Measuring public sector productivity

An ONS report published on Tuesday revealed that productivity in the public sector has declined by 3.2% since 1997. This is the first such report carried out using the recommendations of the 2005 Atkinson Review, which rightly highlighted the need to change the way productivity in the public sector was measured.

Sir Tony Atkinson’s review was crucial. The ONS report points out that previous measurements of public sector productivity followed the old convention of ‘outputs=inputs’. With public funding there is no price mechanism by which to calculate the value of productivity, so assume that ‘more output=more money invested’. Of course, this crude assumption fails to acknowledge that as well as yielding a higher output, increasing the level of investment in a service should also aim for a higher quality output.

The ONS therefore applies ‘quality adjustments’ to properly determine how effective public expenditure actually is. As opposed to simply quoting output figures this takes in to account ‘the improvement in the outcome for the service user that could reliably be attributed to the relevant activity’. This level of analysis delves deeper than mere output figures, which are endlessly recounted by ministers as marks of achievement.

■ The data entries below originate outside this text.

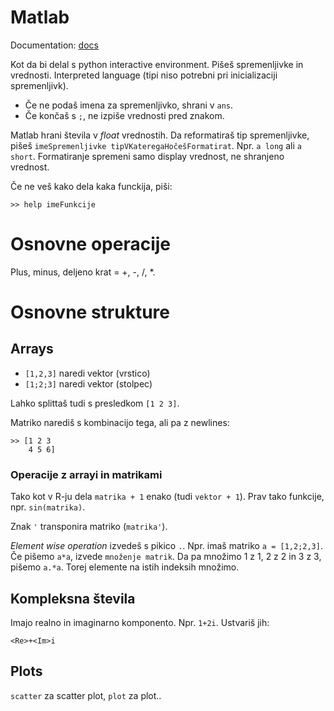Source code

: # Matlab

Documentation: [docs](https://www.mathworks.com/help/matlab/learn_matlab/array-indexing.html) 

Kot da bi delal s python interactive environment. Pišeš spremenljivke in vrednosti. 
Interpreted language (tipi niso potrebni pri inicializaciji spremenljivk).

- Če ne podaš imena za spremenljivko, shrani v `ans`.
- Če končaš s `;`, ne izpiše vrednosti pred znakom.

Matlab hrani števila v *float* vrednostih. Da reformatiraš tip spremenljivke, pišeš
`imeSpremenljivke tipVKateregaHočešFormatirat`. Npr. `a long` ali `a short`. Formatiranje 
spremeni samo display vrednost, ne shranjeno vrednost. 

Če ne veš kako dela kaka funckija, piši:

    >> help imeFunkcije

# Osnovne operacije

Plus, minus, deljeno krat = +, -, /, *.

# Osnovne strukture

## Arrays

- `[1,2,3]` naredi vektor (vrstico)
- `[1;2;3]` naredi vektor (stolpec)

Lahko splittaš tudi s presledkom `[1 2 3]`.

Matriko narediš s kombinacijo tega, ali pa z newlines:

    >> [1 2 3
        4 5 6]

### Operacije z arrayi in matrikami

Tako kot v R-ju dela `matrika + 1` enako (tudi `vektor + 1`). Prav tako funkcije, npr. `sin(matrika)`.

Znak `'` transponira matriko (`matrika'`).

*Element wise operation* izvedeš s pikico `.`. Npr. imaš matriko `a = [1,2;2,3]`. 
Če pišemo `a*a`, izvede `množenje matrik`. Da pa množimo 1 z 1, 2 z 2 in 3 z 3, pišemo 
`a.*a`. Torej elemente na istih indeksih množimo.

## Kompleksna števila

Imajo realno in imaginarno komponento. Npr. `1+2i`. Ustvariš jih:

    <Re>+<Im>i

## Plots

`scatter` za scatter plot, `plot` za plot.. 
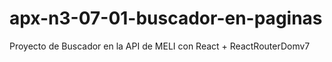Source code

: # apx-n3-07-01-buscador-en-paginas
Proyecto de Buscador en la API de MELI con  React + ReactRouterDomv7
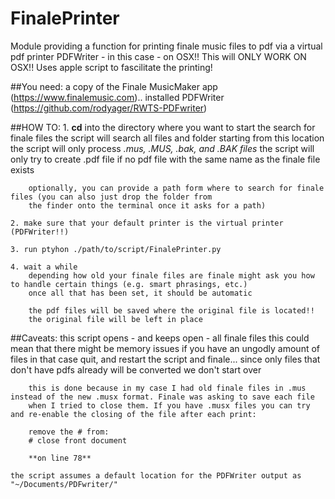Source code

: # FinalePrinter

Module providing a function for printing finale music files to pdf via a virtual pdf printer
PDFWriter - in this case -  on OSX!! This will ONLY WORK ON OSX!! Uses apple script to fascilitate the printing!

##You need:
    a copy of the Finale MusicMaker app (https://www.finalemusic.com)..
    installed PDFWriter (https://github.com/rodyager/RWTS-PDFwriter)

##HOW TO:
    1. **cd** into the directory where you want to start the search for finale files
        the script will search all files and folder starting from this location
        the script will only process *.mus, .MUS, .bak, and .BAK files*
        the script will only try to create  .pdf file if no pdf file with the same name as the finale file exists

        optionally, you can provide a path form where to search for finale files (you can also just drop the folder from
        the finder onto the terminal once it asks for a path)

    2. make sure that your default printer is the virtual printer (PDFWriter!!)

    3. run ptyhon ./path/to/script/FinalePrinter.py

    4. wait a while
        depending how old your finale files are finale might ask you how to handle certain things (e.g. smart phrasings, etc.)
        once all that has been set, it should be automatic

        the pdf files will be saved where the original file is located!!
        the original file will be left in place

##Caveats:
    this script opens - and keeps open - all finale files
        this could mean that there might be memory issues if you have an ungodly amount of files
        in that case quit, and restart the script and finale... since only files that don't have pdfs already will be converted we don't
        start over

        this is done because in my case I had old finale files in .mus instead of the new .musx format. Finale was asking to save each file
        when I tried to close them. If you have .musx files you can try and re-enable the closing of the file after each print:

        remove the # from:
        # close front document

        **on line 78**

    the script assumes a default location for the PDFWriter output as "~/Documents/PDFwriter/"
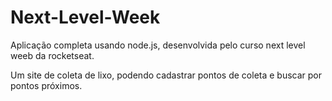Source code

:# Next-Level-Week
Aplicação completa usando node.js, desenvolvida pelo curso next level weeb da rocketseat.

Um site de coleta de lixo, podendo cadastrar pontos de coleta e buscar por pontos próximos.
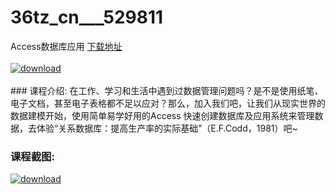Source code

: # 36tz_cn___529811
Access数据库应用
[下载地址](http://www.36tz.cn/article/529811 "下载地址")
<br/></br>[![download](http://36tz.cn/muke_img/2020_01_1-16-300x161.png "下载地址")](http://www.36tz.cn/article/529811 "下载地址")
<br/></br>### 课程介绍:
在工作、学习和生活中遇到过数据管理问题吗？是不是使用纸笔、电子文档，甚至电子表格都不足以应对？那么，加入我们吧，让我们从现实世界的数据建模开始，使用简单易学好用的Access 快速创建数据库及应用系统来管理数据，去体验“关系数据库：提高生产率的实际基础”（E.F.Codd，1981）吧~

### 课程截图:
[![download](http://36tz.cn/muke_img/2020_01_11-16.png "下载地址")](http://www.36tz.cn/article/529811 "下载地址")
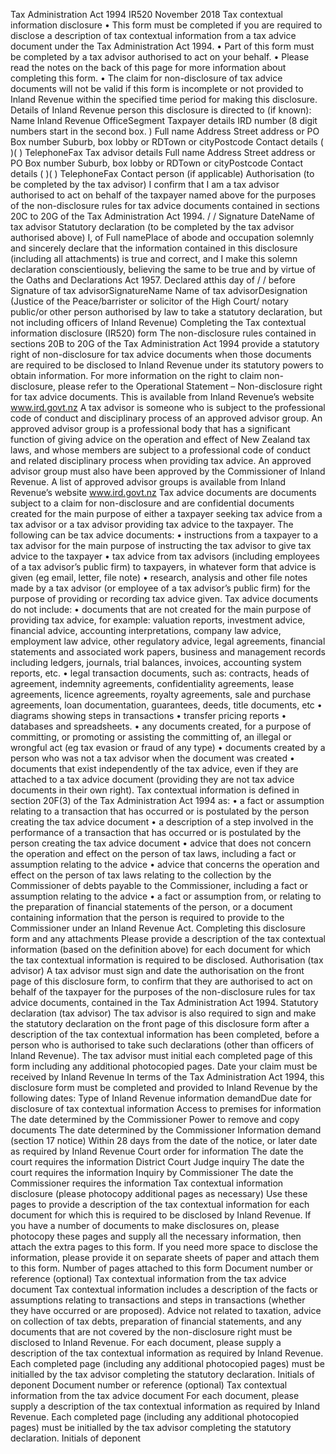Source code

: Tax Administration Act 1994 IR520 November 2018 Tax contextual information disclosure • This form must be completed if you are required to disclose a description of tax contextual information from a tax advice document under the Tax Administration Act 1994. • Part of this form must be completed by a tax advisor authorised to act on your behalf. • Please read the notes on the back of this page for more information about completing this form. • The claim for non-disclosure of tax advice documents will not be valid if this form is incomplete or not provided to Inland Revenue within the specified time period for making this disclosure. Details of Inland Revenue person this disclosure is directed to (if known): Name Inland Revenue OfficeSegment Taxpayer details IRD number (8 digit numbers start in the second box. ) Full name Address Street address or PO Box number Suburb, box lobby or RDTown or cityPostcode Contact details ( )( ) TelephoneFax Tax advisor details Full name Address Street address or PO Box number Suburb, box lobby or RDTown or cityPostcode Contact details ( )( ) TelephoneFax Contact person (if applicable) Authorisation (to be completed by the tax advisor) I confirm that I am a tax advisor authorised to act on behalf of the taxpayer named above for the purposes of the non-disclosure rules for tax advice documents contained in sections 20C to 20G of the Tax Administration Act 1994. / / Signature DateName of tax advisor Statutory declaration (to be completed by the tax advisor authorised above) I, of Full namePlace of abode and occupation solemnly and sincerely declare that the information contained in this disclosure (including all attachments) is true and correct, and I make this solemn declaration conscientiously, believing the same to be true and by virtue of the Oaths and Declarations Act 1957. Declared atthis day of / / before Signature of tax advisorSignatureName Name of tax advisorDesignation (Justice of the Peace/barrister or solicitor of the High Court/ notary public/or other person authorised by law to take a statutory declaration, but not including officers of Inland Revenue) Completing the Tax contextual information disclosure (IR520) form The non-disclosure rules contained in sections 20B to 20G of the Tax Administration Act 1994 provide a statutory right of non-disclosure for tax advice documents when those documents are required to be disclosed to Inland Revenue under its statutory powers to obtain information. For more information on the right to claim non-disclosure, please refer to the Operational Statement – Non-disclosure right for tax advice documents. This is available from Inland Revenue’s website www.ird.govt.nz A tax advisor is someone who is subject to the professional code of conduct and disciplinary process of an approved advisor group. An approved advisor group is a professional body that has a significant function of giving advice on the operation and effect of New Zealand tax laws, and whose members are subject to a professional code of conduct and related disciplinary process when providing tax advice. An approved advisor group must also have been approved by the Commissioner of Inland Revenue. A list of approved advisor groups is available from Inland Revenue’s website www.ird.govt.nz Tax advice documents are documents subject to a claim for non-disclosure and are confidential documents created for the main purpose of either a taxpayer seeking tax advice from a tax advisor or a tax advisor providing tax advice to the taxpayer. The following can be tax advice documents: • instructions from a taxpayer to a tax advisor for the main purpose of instructing the tax advisor to give tax advice to the taxpayer • tax advice from tax advisors (including employees of a tax advisor’s public firm) to taxpayers, in whatever form that advice is given (eg email, letter, file note) • research, analysis and other file notes made by a tax advisor (or employee of a tax advisor’s public firm) for the purpose of providing or recording tax advice given. Tax advice documents do not include: • documents that are not created for the main purpose of providing tax advice, for example: valuation reports, investment advice, financial advice, accounting interpretations, company law advice, employment law advice, other regulatory advice, legal agreements, financial statements and associated work papers, business and management records including ledgers, journals, trial balances, invoices, accounting system reports, etc. • legal transaction documents, such as: contracts, heads of agreement, indemnity agreements, confidentiality agreements, lease agreements, licence agreements, royalty agreements, sale and purchase agreements, loan documentation, guarantees, deeds, title documents, etc • diagrams showing steps in transactions • transfer pricing reports • databases and spreadsheets. • any documents created, for a purpose of committing, or promoting or assisting the committing of, an illegal or wrongful act (eg tax evasion or fraud of any type) • documents created by a person who was not a tax advisor when the document was created • documents that exist independently of the tax advice, even if they are attached to a tax advice document (providing they are not tax advice documents in their own right). Tax contextual information is defined in section 20F(3) of the Tax Administration Act 1994 as: • a fact or assumption relating to a transaction that has occurred or is postulated by the person creating the tax advice document • a description of a step involved in the performance of a transaction that has occurred or is postulated by the person creating the tax advice document • advice that does not concern the operation and effect on the person of tax laws, including a fact or assumption relating to the advice • advice that concerns the operation and effect on the person of tax laws relating to the collection by the Commissioner of debts payable to the Commissioner, including a fact or assumption relating to the advice • a fact or assumption from, or relating to the preparation of financial statements of the person, or a document containing information that the person is required to provide to the Commissioner under an Inland Revenue Act. Completing this disclosure form and any attachments Please provide a description of the tax contextual information (based on the definition above) for each document for which the tax contextual information is required to be disclosed. Authorisation (tax advisor) A tax advisor must sign and date the authorisation on the front page of this disclosure form, to confirm that they are authorised to act on behalf of the taxpayer for the purposes of the non-disclosure rules for tax advice documents, contained in the Tax Administration Act 1994. Statutory declaration (tax advisor) The tax advisor is also required to sign and make the statutory declaration on the front page of this disclosure form after a description of the tax contextual information has been completed, before a person who is authorised to take such declarations (other than officers of Inland Revenue). The tax advisor must initial each completed page of this form including any additional photocopied pages. Date your claim must be received by Inland Revenue In terms of the Tax Administration Act 1994, this disclosure form must be completed and provided to Inland Revenue by the following dates: Type of Inland Revenue information demandDue date for disclosure of tax contextual information Access to premises for information The date determined by the Commissioner Power to remove and copy documents The date determined by the Commissioner Information demand (section 17 notice) Within 28 days from the date of the notice, or later date as required by Inland Revenue Court order for information The date the court requires the information District Court Judge inquiry The date the court requires the information Inquiry by Commissioner The date the Commissioner requires the information Tax contextual information disclosure (please photocopy additional pages as necessary) Use these pages to provide a description of the tax contextual information for each document for which this is required to be disclosed by Inland Revenue. If you have a number of documents to make disclosures on, please photocopy these pages and supply all the necessary information, then attach the extra pages to this form. If you need more space to disclose the information, please provide it on separate sheets of paper and attach them to this form. Number of pages attached to this form Document number or reference (optional) Tax contextual information from the tax advice document Tax contextual information includes a description of the facts or assumptions relating to transactions and steps in transactions (whether they have occurred or are proposed). Advice not related to taxation, advice on collection of tax debts, preparation of financial statements, and any documents that are not covered by the non-disclosure right must be disclosed to Inland Revenue. For each document, please supply a description of the tax contextual information as required by Inland Revenue. Each completed page (including any additional photocopied pages) must be initialled by the tax advisor completing the statutory declaration. Initials of deponent Document number or reference (optional) Tax contextual information from the tax advice document For each document, please supply a description of the tax contextual information as required by Inland Revenue. Each completed page (including any additional photocopied pages) must be initialled by the tax advisor completing the statutory declaration. Initials of deponent
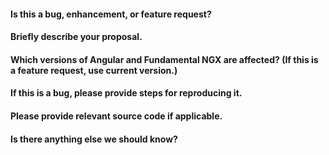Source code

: #### Is this a bug, enhancement, or feature request?

#### Briefly describe your proposal.

#### Which versions of Angular and Fundamental NGX are affected? (If this is a feature request, use current version.)

#### If this is a bug, please provide steps for reproducing it.

#### Please provide relevant source code if applicable.

#### Is there anything else we should know?
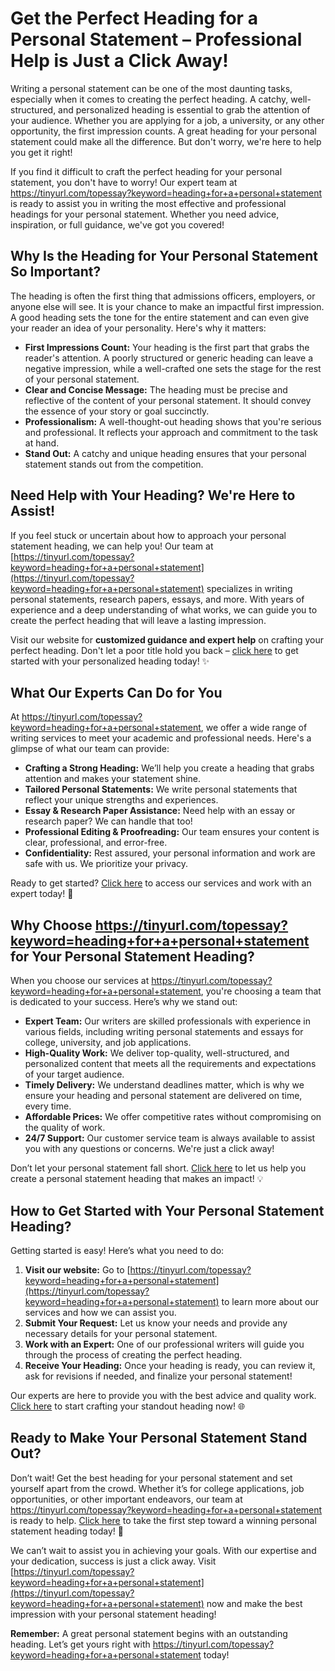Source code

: # Get the Perfect Heading for a Personal Statement – Professional Help is Just a Click Away!

Writing a personal statement can be one of the most daunting tasks, especially when it comes to creating the perfect heading. A catchy, well-structured, and personalized heading is essential to grab the attention of your audience. Whether you are applying for a job, a university, or any other opportunity, the first impression counts. A great heading for your personal statement could make all the difference. But don't worry, we're here to help you get it right!

If you find it difficult to craft the perfect heading for your personal statement, you don't have to worry! Our expert team at https://tinyurl.com/topessay?keyword=heading+for+a+personal+statement is ready to assist you in writing the most effective and professional headings for your personal statement. Whether you need advice, inspiration, or full guidance, we've got you covered!

## Why Is the Heading for Your Personal Statement So Important?

The heading is often the first thing that admissions officers, employers, or anyone else will see. It is your chance to make an impactful first impression. A good heading sets the tone for the entire statement and can even give your reader an idea of your personality. Here's why it matters:

- **First Impressions Count:** Your heading is the first part that grabs the reader's attention. A poorly structured or generic heading can leave a negative impression, while a well-crafted one sets the stage for the rest of your personal statement.
- **Clear and Concise Message:** The heading must be precise and reflective of the content of your personal statement. It should convey the essence of your story or goal succinctly.
- **Professionalism:** A well-thought-out heading shows that you're serious and professional. It reflects your approach and commitment to the task at hand.
- **Stand Out:** A catchy and unique heading ensures that your personal statement stands out from the competition.

## Need Help with Your Heading? We're Here to Assist!

If you feel stuck or uncertain about how to approach your personal statement heading, we can help you! Our team at [https://tinyurl.com/topessay?keyword=heading+for+a+personal+statement](https://tinyurl.com/topessay?keyword=heading+for+a+personal+statement) specializes in writing personal statements, research papers, essays, and more. With years of experience and a deep understanding of what works, we can guide you to create the perfect heading that will leave a lasting impression.

Visit our website for **customized guidance and expert help** on crafting your perfect heading. Don't let a poor title hold you back – [click here](https://tinyurl.com/topessay?keyword=heading+for+a+personal+statement) to get started with your personalized heading today! ✨

## What Our Experts Can Do for You

At https://tinyurl.com/topessay?keyword=heading+for+a+personal+statement, we offer a wide range of writing services to meet your academic and professional needs. Here's a glimpse of what our team can provide:

- **Crafting a Strong Heading:** We’ll help you create a heading that grabs attention and makes your statement shine.
- **Tailored Personal Statements:** We write personal statements that reflect your unique strengths and experiences.
- **Essay & Research Paper Assistance:** Need help with an essay or research paper? We can handle that too!
- **Professional Editing & Proofreading:** Our team ensures your content is clear, professional, and error-free.
- **Confidentiality:** Rest assured, your personal information and work are safe with us. We prioritize your privacy.

Ready to get started? [Click here](https://tinyurl.com/topessay?keyword=heading+for+a+personal+statement) to access our services and work with an expert today! 🌟

## Why Choose https://tinyurl.com/topessay?keyword=heading+for+a+personal+statement for Your Personal Statement Heading?

When you choose our services at https://tinyurl.com/topessay?keyword=heading+for+a+personal+statement, you're choosing a team that is dedicated to your success. Here’s why we stand out:

- **Expert Team:** Our writers are skilled professionals with experience in various fields, including writing personal statements and essays for college, university, and job applications.
- **High-Quality Work:** We deliver top-quality, well-structured, and personalized content that meets all the requirements and expectations of your target audience.
- **Timely Delivery:** We understand deadlines matter, which is why we ensure your heading and personal statement are delivered on time, every time.
- **Affordable Prices:** We offer competitive rates without compromising on the quality of work.
- **24/7 Support:** Our customer service team is always available to assist you with any questions or concerns. We're just a click away!

Don’t let your personal statement fall short. [Click here](https://tinyurl.com/topessay?keyword=heading+for+a+personal+statement) to let us help you create a personal statement heading that makes an impact! 💡

## How to Get Started with Your Personal Statement Heading?

Getting started is easy! Here’s what you need to do:

1. **Visit our website:** Go to [https://tinyurl.com/topessay?keyword=heading+for+a+personal+statement](https://tinyurl.com/topessay?keyword=heading+for+a+personal+statement) to learn more about our services and how we can assist you.
2. **Submit Your Request:** Let us know your needs and provide any necessary details for your personal statement.
3. **Work with an Expert:** One of our professional writers will guide you through the process of creating the perfect heading.
4. **Receive Your Heading:** Once your heading is ready, you can review it, ask for revisions if needed, and finalize your personal statement!

Our experts are here to provide you with the best advice and quality work. [Click here](https://tinyurl.com/topessay?keyword=heading+for+a+personal+statement) to start crafting your standout heading now! 🌐

## Ready to Make Your Personal Statement Stand Out?

Don’t wait! Get the best heading for your personal statement and set yourself apart from the crowd. Whether it’s for college applications, job opportunities, or other important endeavors, our team at https://tinyurl.com/topessay?keyword=heading+for+a+personal+statement is ready to help. [Click here](https://tinyurl.com/topessay?keyword=heading+for+a+personal+statement) to take the first step toward a winning personal statement heading today! 🚀

We can’t wait to assist you in achieving your goals. With our expertise and your dedication, success is just a click away. Visit [https://tinyurl.com/topessay?keyword=heading+for+a+personal+statement](https://tinyurl.com/topessay?keyword=heading+for+a+personal+statement) now and make the best impression with your personal statement heading!

**Remember:** A great personal statement begins with an outstanding heading. Let’s get yours right with https://tinyurl.com/topessay?keyword=heading+for+a+personal+statement today!
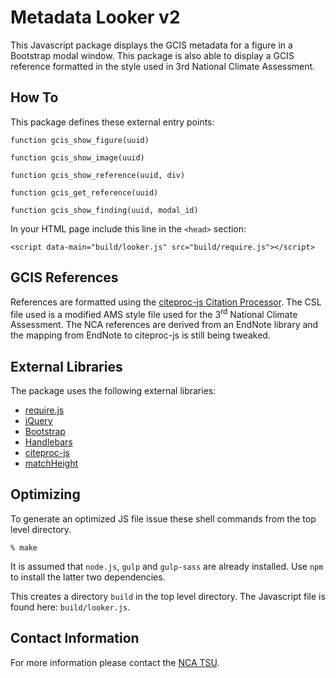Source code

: # Metadata Looker v2 #

This Javascript package displays the GCIS metadata for a figure in
a Bootstrap modal window.  This package is also able to display a
GCIS reference formatted in the style used in 3rd National Climate
Assessment.

## How To ##

This package defines these external entry points:

	function gcis_show_figure(uuid)

	function gcis_show_image(uuid)

	function gcis_show_reference(uuid, div)

	function gcis_get_reference(uuid)

	function gcis_show_finding(uuid, modal_id)

In your HTML page include this line in the `<head>` section:

	<script data-main="build/looker.js" src="build/require.js"></script>

## GCIS References ##

References are formatted using the
[citeproc-js Citation Processor](https://bitbucket.org/fbennett/citeproc-js/wiki/Home).
The CSL file used is a modified AMS style file used for the
3<sup>rd</sup> National Climate Assessment. The NCA references
are derived from an EndNote library and the mapping from EndNote to
citeproc-js is still being tweaked.

## External Libraries ##

The package uses the following external libraries:

* [require.js](http://requirejs.org)
* [jQuery](http://jquery.com)
* [Bootstrap](http://getbootstrap.com)
* [Handlebars](http://handlebarsjs.com/)
* [citeproc-js](https://bitbucket.org/fbennett/citeproc-js/wiki/Home)
* [matchHeight](https://cdnjs.cloudflare.com/ajax/libs/jquery.matchHeight/0.6.0/jquery.matchHeight-min')

## Optimizing ##

To generate an optimized JS file issue these shell commands from the top level directory.

	% make

It is assumed that `node.js`, `gulp` and `gulp-sass` are already installed. Use `npm` to install
the latter two dependencies.

This creates a directory `build` in the top level directory. The Javascript file is
found here: `build/looker.js`.

## Contact Information ##

For more information please contact the [NCA TSU](mailto:tsu@cicsnc.org).
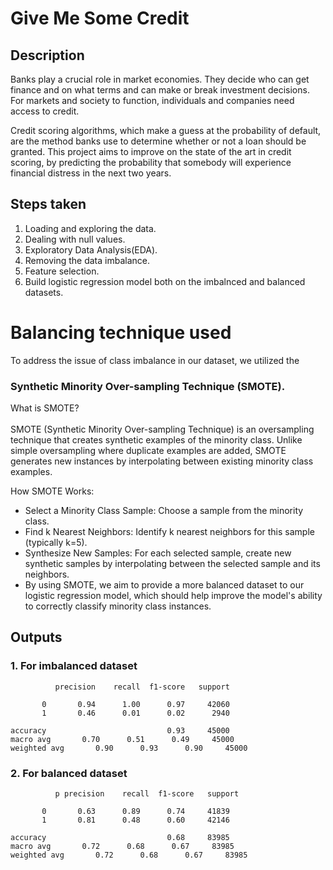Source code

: # Give Me Some Credit 

## Description
Banks play a crucial role in market economies. They decide who can get finance and on what terms and can make or break investment decisions. For markets and society to function, individuals and companies need access to credit. 

Credit scoring algorithms, which make a guess at the probability of default, are the method banks use to determine whether or not a loan should be granted. This project aims to improve on the state of the art in credit scoring, by predicting the probability that somebody will experience financial distress in the next two years.


## Steps taken
1. Loading and exploring the data.
2. Dealing with null values.
3. Exploratory Data Analysis(EDA).
4. Removing the data imbalance.
5. Feature selection.
6. Build logistic regression model both on the imbalnced and balanced datasets.

# Balancing technique used
To address the issue of class imbalance in our dataset, we utilized the 
### Synthetic Minority Over-sampling Technique (SMOTE). 

What is SMOTE? <br>
<br />SMOTE (Synthetic Minority Over-sampling Technique) is an oversampling technique that creates synthetic examples of the minority class. Unlike simple oversampling where duplicate examples are added, SMOTE generates new instances by interpolating between existing minority class examples.

How SMOTE Works: <br>
* Select a Minority Class Sample: Choose a sample from the minority class.
* Find k Nearest Neighbors: Identify k nearest neighbors for this sample (typically k=5).
* Synthesize New Samples: For each selected sample, create new synthetic samples by interpolating between the selected sample and its neighbors.
* By using SMOTE, we aim to provide a more balanced dataset to our logistic regression model, which should help improve the model's ability to correctly classify minority class instances.

## Outputs

### 1. For imbalanced dataset
              precision    recall  f1-score   support

           0       0.94      1.00      0.97     42060
           1       0.46      0.01      0.02      2940

    accuracy                           0.93     45000
    macro avg       0.70      0.51      0.49     45000
    weighted avg       0.90      0.93      0.90     45000



### 2. For balanced dataset
              p precision    recall  f1-score   support

           0       0.63      0.89      0.74     41839
           1       0.81      0.48      0.60     42146

    accuracy                           0.68     83985
    macro avg       0.72      0.68      0.67     83985
    weighted avg       0.72      0.68      0.67     83985




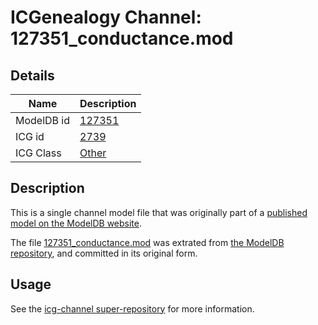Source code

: # ICGenealogy Channel: 127351\_conductance.mod

## Details

Name | Description
---- | -----------
ModelDB id | [127351](http://senselab.med.yale.edu/ModelDB/ShowModel.cshtml?model=127351)
ICG id | [2739](http://icg.neurotheory.ox.ac.uk/channels/other/2739)
ICG Class | [Other](http://icg.neurotheory.ox.ac.uk/channels/other)

## Description

This is a single channel model file that was originally part of a [published model on the ModelDB website](http://senselab.med.yale.edu/mModelDB/ShowModel.cshtml?model=127351).

The file [127351\_conductance.mod](127351_conductance.mod) was extrated from [the ModelDB repository](http://senselab.med.yale.edu/ModelDB/ShowModel.cshtml?model=127351), and committed in its original form.

## Usage

See the [icg-channel super-repository](https://github.com/icgenealogy/icg-channels) for more information.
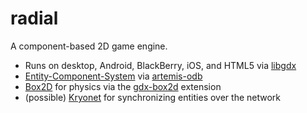 # radial

A component-based 2D game engine.

* Runs on desktop, Android, BlackBerry, iOS, and HTML5 via [libgdx](http://libgdx.badlogicgames.com/)
* [Entity-Component-System](https://github.com/junkdog/artemis-odb/wiki/Introduction-to-Entity-Systems) via [artemis-odb](https://github.com/junkdog/artemis-odb)
* [Box2D](http://box2d.org/) for physics via the [gdx-box2d](https://github.com/libgdx/libgdx/tree/master/extensions/gdx-box2d) extension
* (possible) [Kryonet](https://github.com/EsotericSoftware/kryonet) for synchronizing entities over the network

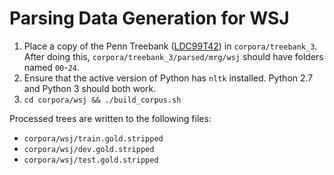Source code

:# Parsing Data Generation for WSJ

1. Place a copy of the Penn Treebank
([LDC99T42](https://catalog.ldc.upenn.edu/LDC99T42)) in `corpora/treebank_3`.
After doing this, `corpora/treebank_3/parsed/mrg/wsj` should have folders named
`00`-`24`.
2. Ensure that the active version of Python has `nltk` installed. Python 2.7 and
Python 3 should both work.
3. `cd corpora/wsj && ./build_corpus.sh`

Processed trees are written to the following files:
- `corpora/wsj/train.gold.stripped`
- `corpora/wsj/dev.gold.stripped`
- `corpora/wsj/test.gold.stripped`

And in using these measures, the ONS’ findings are unflattering. While raw outputs have increased with extra investment over the last ten years, the quality in public services should have seen a significant increase. Instead a steady decline between 1997 and 2007 saw productivity drop by an average of 0.3% annually.

The report says that inputs have risen by 38% in the same period. With outputs increasing by 33.6%, traditional measures of productivity have not been met either, compounding negative ‘quality adjusted’ figures.

Encouragement from the report is that the last two years have seen a slight improvement using quality adjusted figures. This in no way should assuage criticism for the overall drop in the ten year period, particularly given the vast increase in investment. We were promised quality improvement, but instead we have got more at a worse quality.

Both major parties plan to make spending cuts after the next election, if in power. Even Labour’s 2009 budget has planned cuts of 7% over 3 years. It is important then that whoever takes office after the next election ensures that improvements in public sector productivity are accelerated. Adhering to old measures and increasing output simply by investing more will not suffice; action needs to be taken to ensure that value for money is achieved. Concentrating on the quality of outputs is always essential, not just when you have less money to throw at a problem, as is the case now.

Whilst the methodologies used are still in their experimental stage, it is encouraging to see the ONS adopt a more sophisticated approach to measuring productivity – especially important when it is measuring the value of Government spending. What is clear is that taxpayers deserve to see a better return in the future.